Mary U. Farquharson (née Nichols; April 5, 1901 - September 1, 1982) was an American politician who served as a member of the Washington State Senate from 1935 to 1943.  She represented Washington's 46th legislative district as a Democrat.

Early life and education
Farquharson was born Mary U. Nichols in 1901 in Tacoma, Washington. In 1928, she married Frederick "Burt" Farquharson, a civil engineer and University of Washington engineering professor.

She was originally a member of the Socialist Party. She and Burt founded the Washington Commonwealth Federation, a political pressure group founded in 1934 that functioned as an organized faction of the Washington State Democratic Party and came to be dominated by the Communist Party USA by the late 1930s.

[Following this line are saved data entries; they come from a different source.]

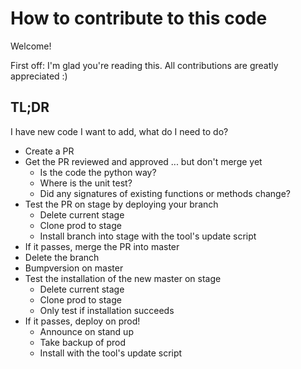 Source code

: # How to contribute to this code

Welcome!

First off: I'm glad you're reading this. All contributions are greatly appreciated :)

## TL;DR

I have new code I want to add, what do I need to do?

- Create a PR
- Get the PR reviewed and approved ... but don't merge yet
  - Is the code the python way?
  - Where is the unit test?
  - Did any signatures of existing functions or methods change?
- Test the PR on stage by deploying your branch
  - Delete current stage
  - Clone prod to stage
  - Install branch into stage with the tool's update script
- If it passes, merge the PR into master
- Delete the branch
- Bumpversion on master
- Test the installation of the new master on stage
  - Delete current stage
  - Clone prod to stage
  - Only test if installation succeeds
- If it passes, deploy on prod!
  - Announce on stand up
  - Take backup of prod
  - Install with the tool's update script
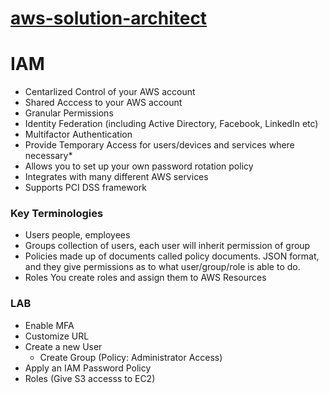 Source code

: # [aws-solution-architect](https://aws.amazon.com/certification/certification-prep/)

# IAM
* Centarlized Control of your AWS account
* Shared Acccess to your AWS account
* Granular Permissions
* Identity Federation (including Active Directory, Facebook, LinkedIn etc)
* Multifactor Authentication
* Provide Temporary Access for users/devices and services where necessary* 
* Allows you to set up your own password rotation policy
* Integrates with many different AWS services
* Supports PCI DSS framework

### Key Terminologies
* Users
  people, employees
* Groups
  collection of users, each user will inherit permission of group
* Policies
  made up of documents called policy documents. JSON format, and they give permissions as to what user/group/role is able to do.
* Roles
  You create roles and assign them to AWS Resources

### LAB
* Enable MFA
* Customize URL
* Create a new User
  * Create Group (Policy: Administrator Access)
* Apply an IAM Password Policy
* Roles (Give S3 accesss to EC2)
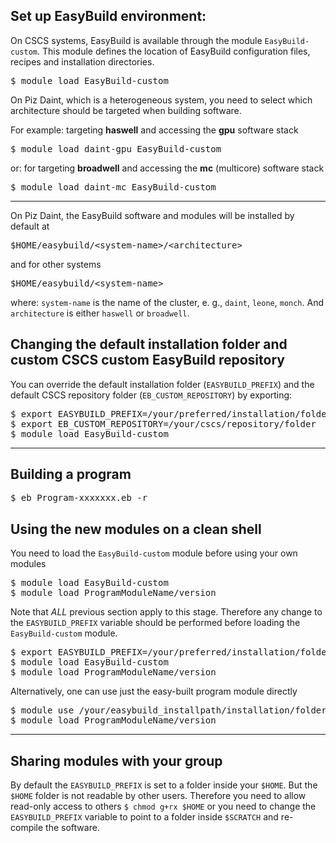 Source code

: ## Set up EasyBuild environment:

On CSCS systems, EasyBuild is available through the module `EasyBuild-custom`. This module defines the location of EasyBuild configuration files, recipes and installation directories. 

<pre>
$ module load EasyBuild-custom
</pre>

On Piz Daint, which is a heterogeneous system, you need to select which architecture should be targeted when building software. 

For example: targeting **haswell** and accessing the **gpu** software stack 

<pre>
$ module load daint-gpu EasyBuild-custom
</pre>

or: for targeting **broadwell** and accessing the **mc** (multicore) software stack 

<pre>
$ module load daint-mc EasyBuild-custom
</pre>

---

On Piz Daint, the EasyBuild software and modules will be installed by default at 

<pre>
$HOME/easybuild/&ltsystem-name&gt/&ltarchitecture&gt
</pre>

and for other systems

<pre>
$HOME/easybuild/&ltsystem-name&gt
</pre>

where:
`system-name` is the name of the cluster, e. g., `daint`, `leone`, `monch`. And `architecture` is either `haswell` or `broadwell`.

## Changing the default installation folder and custom CSCS custom EasyBuild repository

You can override the default installation folder (`EASYBUILD_PREFIX`) and the default CSCS repository folder (`EB_CUSTOM_REPOSITORY`) by exporting:
<pre>
$ export EASYBUILD_PREFIX=/your/preferred/installation/folder
$ export EB_CUSTOM_REPOSITORY=/your/cscs/repository/folder
$ module load EasyBuild-custom
</pre>

---

## Building a program
<pre>
$ eb Program-xxxxxxx.eb -r
</pre>

## Using the new modules on a clean shell

You need to load the `EasyBuild-custom` module before using your own modules
<pre>
$ module load EasyBuild-custom
$ module load ProgramModuleName/version
</pre>

Note that *ALL* previous section apply to this stage. Therefore any change to the `EASYBUILD_PREFIX` variable should be performed before loading the `EasyBuild-custom` module.

<pre>
$ export EASYBUILD_PREFIX=/your/preferred/installation/folder (if set when the desired software was installed)
$ module load EasyBuild-custom
$ module load ProgramModuleName/version
</pre>
Alternatively, one can use just the easy-built program module directly
<pre>
$ module use /your/easybuild_installpath/installation/folder/modules/all
$ module load ProgramModuleName/version
</pre>

---

## Sharing modules with your group

By default the `EASYBUILD_PREFIX` is set to a folder inside your `$HOME`. But the `$HOME` folder is not readable by other users. Therefore you need to allow read-only access 
to others `$ chmod g+rx $HOME` or you need to change the `EASYBUILD_PREFIX` variable to point to a folder inside `$SCRATCH` and re-compile the software. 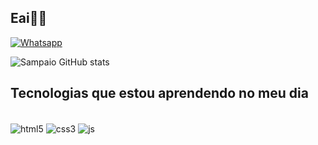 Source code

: 
## Eai💪🏾


[![Whatsapp](https://img.shields.io/badge/WhatsApp-25D366?style=for-the-badge&logo=whatsapp&logoColor=white
)](https://wa.me/13991289175)

![Sampaio GitHub stats](https://github-readme-stats.vercel.app/api?username=sampaiobgk&show_icons=true&theme=onedark)

## Tecnologias que estou aprendendo no meu dia

<div style="display: incline_block"><br/>
<img align="center" alt="html5" src="https://img.shields.io/badge/HTML5-E34F26?style=for-the-badge&logo=hmtl5&logoColor=white" />
<img align="center" alt="css3" src="https://img.shields.io/badge/CSS3-1572B6?style=for-the-badge&logo=css3&logoColor=white" />
<img align="center" alt="js" src="https://img.shields.io/badge/JavaScript-F7DF1E?style=for-the-badge&logo=javascript&logoColor=black" />
</div><br/>







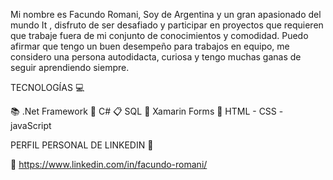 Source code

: 
Mi nombre es Facundo Romani, Soy de Argentina y un gran apasionado del mundo It , disfruto de ser desafiado y participar en proyectos que requieren que trabaje fuera de mi conjunto de conocimientos y comodidad. Puedo afirmar que tengo un buen desempeño para trabajos en equipo, me considero una persona autodidacta, curiosa y tengo muchas ganas de seguir aprendiendo siempre. 

TECNOLOGÍAS 💻 

📚 .Net Framework  🎹 C# 📋 SQL
📱 Xamarin Forms
🤖 HTML - CSS - javaScript 

PERFIL PERSONAL DE LINKEDIN 💼 

🍵 https://www.linkedin.com/in/facundo-romani/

WCF dissolved in 1948, during the Second Red Scare.

Political career
Mary and Burt became active in liberal politics in 1930; both were active in the Fellowship of Reconciliation, an interfaith peach and justice organization.

In 1934, with encouragement from the Women's Legislative Council of Washington, she ran for and won a seat in the Washington State Senate, serving two terms from 1935 to 1943.  Although she ran as a Democrat, she was previously a Socialist.  Her first Senate campaign prominently featured Upton Sinclair's slogan "Production for use not for profit," embodying a central economic tenet for both evolutionary socialists and revolutionary Marxists in the movements' 19th-century origins.

In 1935, the year she joined the Legislature, she was also one of the founders of the ACLU's Seattle chapter.

With large Democratic majorities in both houses of the Legislature, Farquharson was able to have an immediate legislative impact even in her first term. She advanced a bill limiting working hours for domestic workers to 60 per week, bringing Eleanor Roosevelt to Seattle in support.  Her legislative priorities also included seeking a progressive state income tax, funding education, advocating a unicameral legislature, and repealing Washington's criminal syndicalism law.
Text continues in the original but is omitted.